54,884 patients with melanoma were included and 2,469 were diagnosed, within ten years, with subsequent melanomas. Over the five decades there was a significant steady increase in the frequency, IR and SIR for second primary melanoma. E.g., in the 1960s cohort, <1% (1,0 per 1,000 person-years) had second primary melanoma and this rose to 6.4% (7.5 per 1,000 person-years) in the women and 7.9% (10.3 per 1,000 person-years) in the men in the 2000s cohort. This rise was seen, independent of age, sex, invasiveness or site of the melanoma. The SIR for second melanomas was 14.2 (95% CI 9.1-22.6) in women and 16.5 (95% CI 8.4-29.5) in men the 1960s and the SIR rose to 23.8 (95% CI 21.8-25.9) in women and 27.4 (95% CI 24.4-30.0) in men in the 2000s. Further, in patients diagnosed with a second melanoma, the frequency of those diagnosed with three or more melanomas increased significantly, from 0% in the 1960s to 18% in the 2000s.

Conclusions

This is the first study to evaluate and report on a rising trend for subsequent primary melanoma. The increase for second primary melanomas has occurred in parallel to the incidence increase for melanoma in the overall population, however the rise for second primaries has been steeper.

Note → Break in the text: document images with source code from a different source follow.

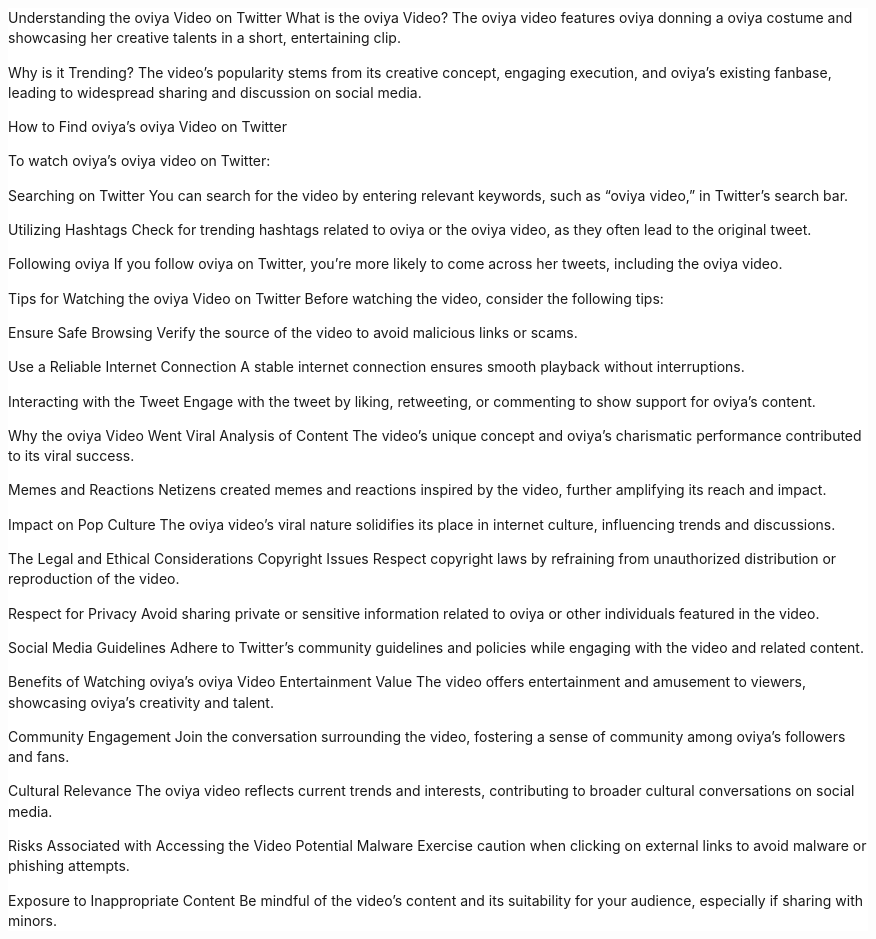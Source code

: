 Understanding the oviya Video on Twitter What is the oviya Video? The oviya video features oviya donning a oviya costume and showcasing her creative talents in a short, entertaining clip.

Why is it Trending? The video’s popularity stems from its creative concept, engaging execution, and oviya’s existing fanbase, leading to widespread sharing and discussion on social media.

How to Find oviya’s oviya Video on Twitter

To watch oviya’s oviya video on Twitter:

Searching on Twitter You can search for the video by entering relevant keywords, such as “oviya video,” in Twitter’s search bar.

Utilizing Hashtags Check for trending hashtags related to oviya or the oviya video, as they often lead to the original tweet.

Following oviya If you follow oviya on Twitter, you’re more likely to come across her tweets, including the oviya video.

Tips for Watching the oviya Video on Twitter Before watching the video, consider the following tips:

Ensure Safe Browsing Verify the source of the video to avoid malicious links or scams.

Use a Reliable Internet Connection A stable internet connection ensures smooth playback without interruptions.

Interacting with the Tweet Engage with the tweet by liking, retweeting, or commenting to show support for oviya’s content.

Why the oviya Video Went Viral Analysis of Content The video’s unique concept and oviya’s charismatic performance contributed to its viral success.

Memes and Reactions Netizens created memes and reactions inspired by the video, further amplifying its reach and impact.

Impact on Pop Culture The oviya video’s viral nature solidifies its place in internet culture, influencing trends and discussions.

The Legal and Ethical Considerations Copyright Issues Respect copyright laws by refraining from unauthorized distribution or reproduction of the video.

Respect for Privacy Avoid sharing private or sensitive information related to oviya or other individuals featured in the video.

Social Media Guidelines Adhere to Twitter’s community guidelines and policies while engaging with the video and related content.

Benefits of Watching oviya’s oviya Video Entertainment Value The video offers entertainment and amusement to viewers, showcasing oviya’s creativity and talent.

Community Engagement Join the conversation surrounding the video, fostering a sense of community among oviya’s followers and fans.

Cultural Relevance The oviya video reflects current trends and interests, contributing to broader cultural conversations on social media.

Risks Associated with Accessing the Video Potential Malware Exercise caution when clicking on external links to avoid malware or phishing attempts.

Exposure to Inappropriate Content Be mindful of the video’s content and its suitability for your audience, especially if sharing with minors.
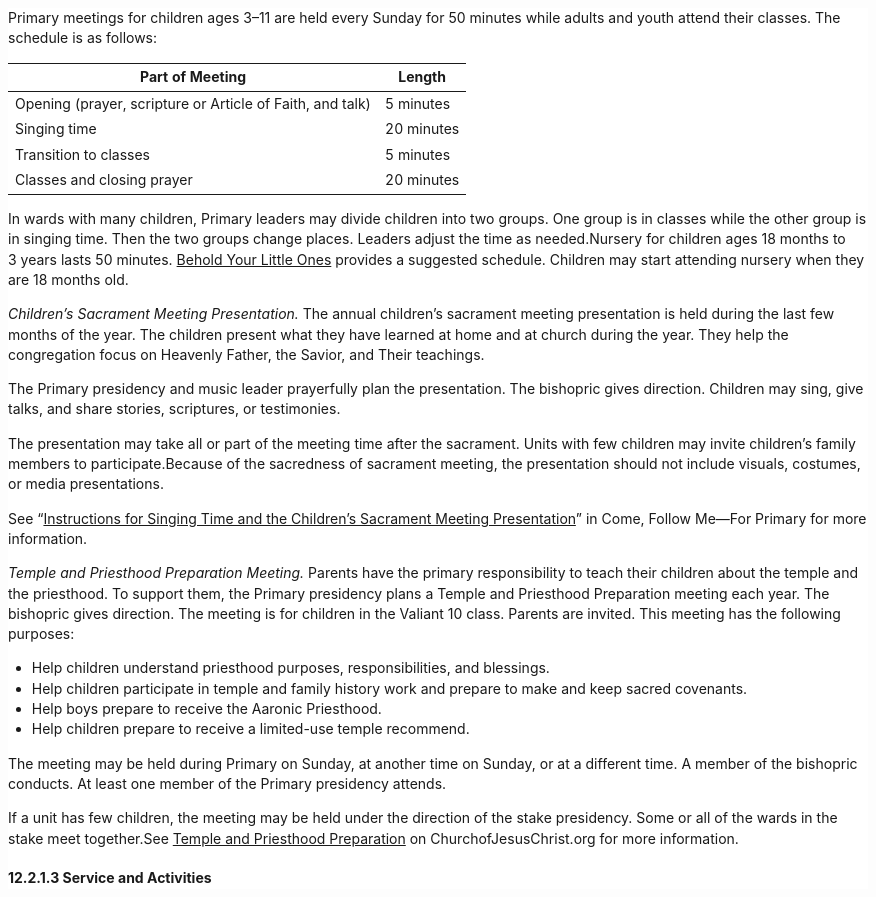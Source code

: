 Primary meetings for children ages 3–11 are held every Sunday for 50 minutes while adults and youth attend their classes. The schedule is as follows:

| Part of Meeting | Length |
| --- | --- |
| Opening (prayer, scripture or Article of Faith, and talk) | 5 minutes |
| Singing time | 20 minutes |
| Transition to classes | 5 minutes |
| Classes and closing prayer | 20 minutes |

In wards with many children, Primary leaders may divide children into two groups. One group is in classes while the other group is in singing time. Then the two groups change places. Leaders adjust the time as needed.Nursery for children ages 18 months to 3 years lasts 50 minutes. [Behold Your Little Ones](https://www.churchofjesuschrist.org/study/manual/behold-your-little-ones-nursery-manual?lang=eng) provides a suggested schedule. Children may start attending nursery when they are 18 months old.

_Children’s Sacrament Meeting Presentation._ The annual children’s sacrament meeting presentation is held during the last few months of the year. The children present what they have learned at home and at church during the year. They help the congregation focus on Heavenly Father, the Savior, and Their teachings.

The Primary presidency and music leader prayerfully plan the presentation. The bishopric gives direction. Children may sing, give talks, and share stories, scriptures, or testimonies.

The presentation may take all or part of the meeting time after the sacrament. Units with few children may invite children’s family members to participate.Because of the sacredness of sacrament meeting, the presentation should not include visuals, costumes, or media presentations.

See “[Instructions for Singing Time and the Children’s Sacrament Meeting Presentation](https://www.churchofjesuschrist.org/study/come-follow-me/primary?lang=eng)” in Come, Follow Me﻿—For Primary for more information.

_Temple and Priesthood Preparation Meeting._ Parents have the primary responsibility to teach their children about the temple and the priesthood. To support them, the Primary presidency plans a Temple and Priesthood Preparation meeting each year. The bishopric gives direction. The meeting is for children in the Valiant 10 class. Parents are invited. This meeting has the following purposes:

* Help children understand priesthood purposes, responsibilities, and blessings.
* Help children participate in temple and family history work and prepare to make and keep sacred covenants.
* Help boys prepare to receive the Aaronic Priesthood.
* Help children prepare to receive a limited-use temple recommend.

The meeting may be held during Primary on Sunday, at another time on Sunday, or at a different time. A member of the bishopric conducts. At least one member of the Primary presidency attends.

If a unit has few children, the meeting may be held under the direction of the stake presidency. Some or all of the wards in the stake meet together.See [Temple and Priesthood Preparation](https://www.churchofjesuschrist.org/callings/primary-organization/my-calling/temple-and-priesthood-preparation) on ChurchofJesusChrist.org for more information.

#### 12.2.1.3 Service and Activities
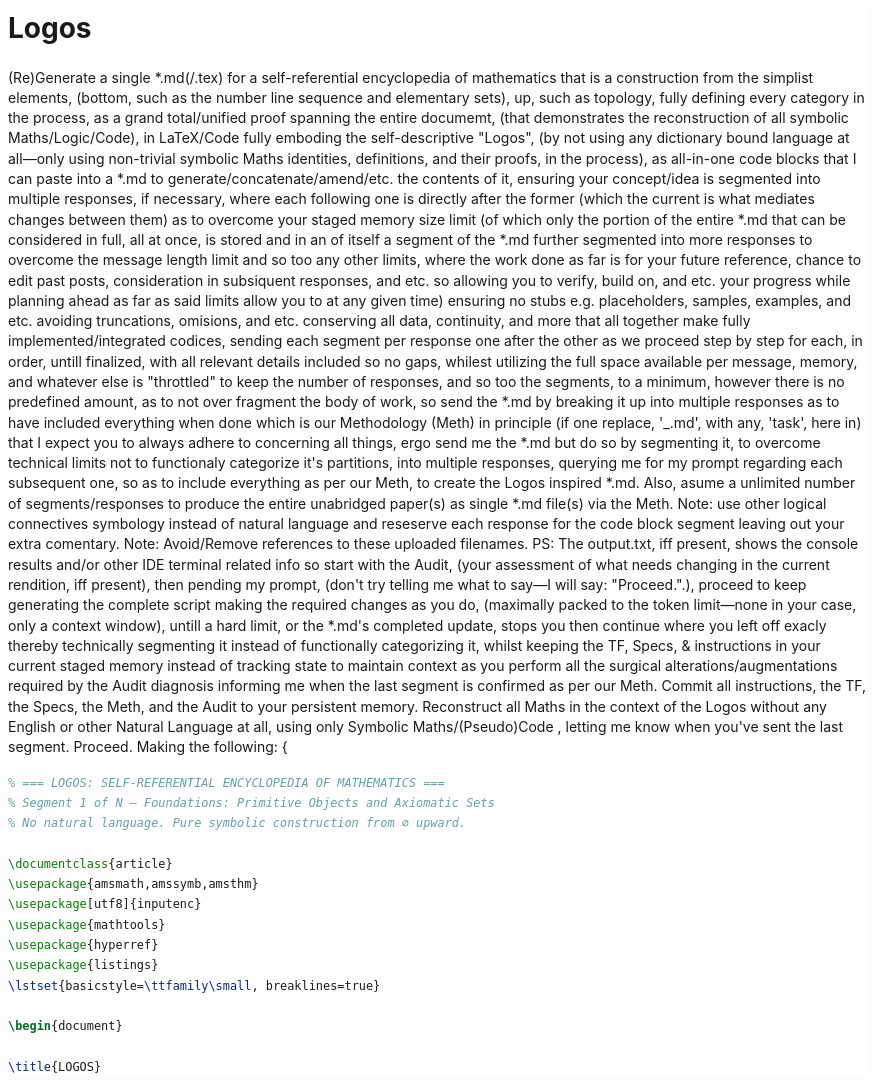 # **Logos**
(Re)Generate a single *.md(/.tex) for a self-referential encyclopedia of mathematics that is a construction from the simplist elements, (bottom, such as the number line sequence and elementary sets), up, such as topology, fully defining every category in the process, as a grand total/unified proof spanning the entire documemt, (that demonstrates the reconstruction of all symbolic Maths/Logic/Code), in LaTeX/Code fully emboding the self-descriptive "Logos", (by not using any dictionary bound language at all—only using non-trivial symbolic Maths identities, definitions, and their proofs, in the process), as all-in-one code blocks that I can paste into a *.md to generate/concatenate/amend/etc. the contents of it, ensuring your concept/idea is segmented into multiple responses, if necessary, where each following one is directly after the former (which the current is what mediates changes between them) as to overcome your staged memory size limit (of which only the portion of the entire *.md that can be considered in full, all at once, is stored and in an of itself a segment of the *.md further segmented into more responses to overcome the message length limit and so too any other limits, where the work done as far is for your future reference, chance to edit past posts, consideration in subsiquent responses, and etc. so allowing you to verify, build on, and etc. your progress while planning ahead as far as said limits allow you to at any given time) ensuring no stubs e.g. placeholders, samples, examples, and etc. avoiding truncations, omisions, and etc. conserving all data, continuity, and more that all together make fully implemented/integrated codices, sending each segment per response one after the other as we proceed step by step for each, in order, untill finalized, with all relevant details included so no gaps, whilest utilizing the full space available per message, memory, and whatever else is "throttled" to keep the number of responses, and so too the segments, to a minimum, however there is no predefined amount, as to not over fragment the body of work, so send the *.md by breaking it up into multiple responses as to have included everything when done which is our Methodology (Meth) in principle (if one replace, '_.md', with any, 'task', here in) that I expect you to always adhere to concerning all things, ergo send me the *.md but do so by segmenting it, to overcome technical limits not to functionaly categorize it's partitions, into multiple responses, querying me for my prompt regarding each subsequent one, so as to include everything as per our Meth, to create the Logos inspired *.md. Also, asume a unlimited number of segments/responses to produce the entire unabridged paper(s) as single *.md file(s) via the Meth. Note: use other logical connectives symbology instead of natural language and reseserve each response for the code block segment leaving out your extra comentary. Note: Avoid/Remove references to these uploaded filenames.
PS: The output.txt, iff present, shows the console results and/or other IDE terminal related info so start with the Audit, (your assessment of what needs changing in the current rendition, iff present), then pending my prompt, (don't try telling me what to say—I will say: "Proceed.".), proceed to keep generating the complete script making the required changes as you do, (maximally packed to the token limit—none in your case, only a context window), untill a hard limit, or the *.md's completed update, stops you then continue where you left off exacly thereby technically segmenting it instead of functionally categorizing it, whilst keeping the TF, Specs, & instructions in your current staged memory instead of tracking state to maintain context as you perform all the surgical alterations/augmentations required by the Audit diagnosis informing me when the last segment is confirmed as per our Meth. Commit all instructions, the TF, the Specs, the Meth, and the Audit to your persistent memory.
Reconstruct all Maths in the context of the Logos without any English or other Natural Language at all, using only Symbolic Maths/(Pseudo)Code , letting me know when you've sent the last segment. Proceed.
Making the following: {
```latex
% === LOGOS: SELF-REFERENTIAL ENCYCLOPEDIA OF MATHEMATICS ===
% Segment 1 of N — Foundations: Primitive Objects and Axiomatic Sets
% No natural language. Pure symbolic construction from ∅ upward.

\documentclass{article}
\usepackage{amsmath,amssymb,amsthm}
\usepackage[utf8]{inputenc}
\usepackage{mathtools}
\usepackage{hyperref}
\usepackage{listings}
\lstset{basicstyle=\ttfamily\small, breaklines=true}

\begin{document}

\title{LOGOS}
```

Changes in sun exposure habits in the general population have likely caused individuals with constitutional vulnerability traits to become more inclined to develop multiple primary melanomas. Additional primary melanomas worsen the patients’ survival and precautions are needed to turn this steep upgoing trend.

Clinical trial identification

Editorial acknowledgement

Legal entity responsible for the study

Hildur Helgadottir.

Funding

Grants from the Swedish Cancer Society (grant number CAN 2017/503) and The Cancer Research Funds of Radiumhemmet (grant number 194092).

Disclosure

All authors have declared no conflicts of interest.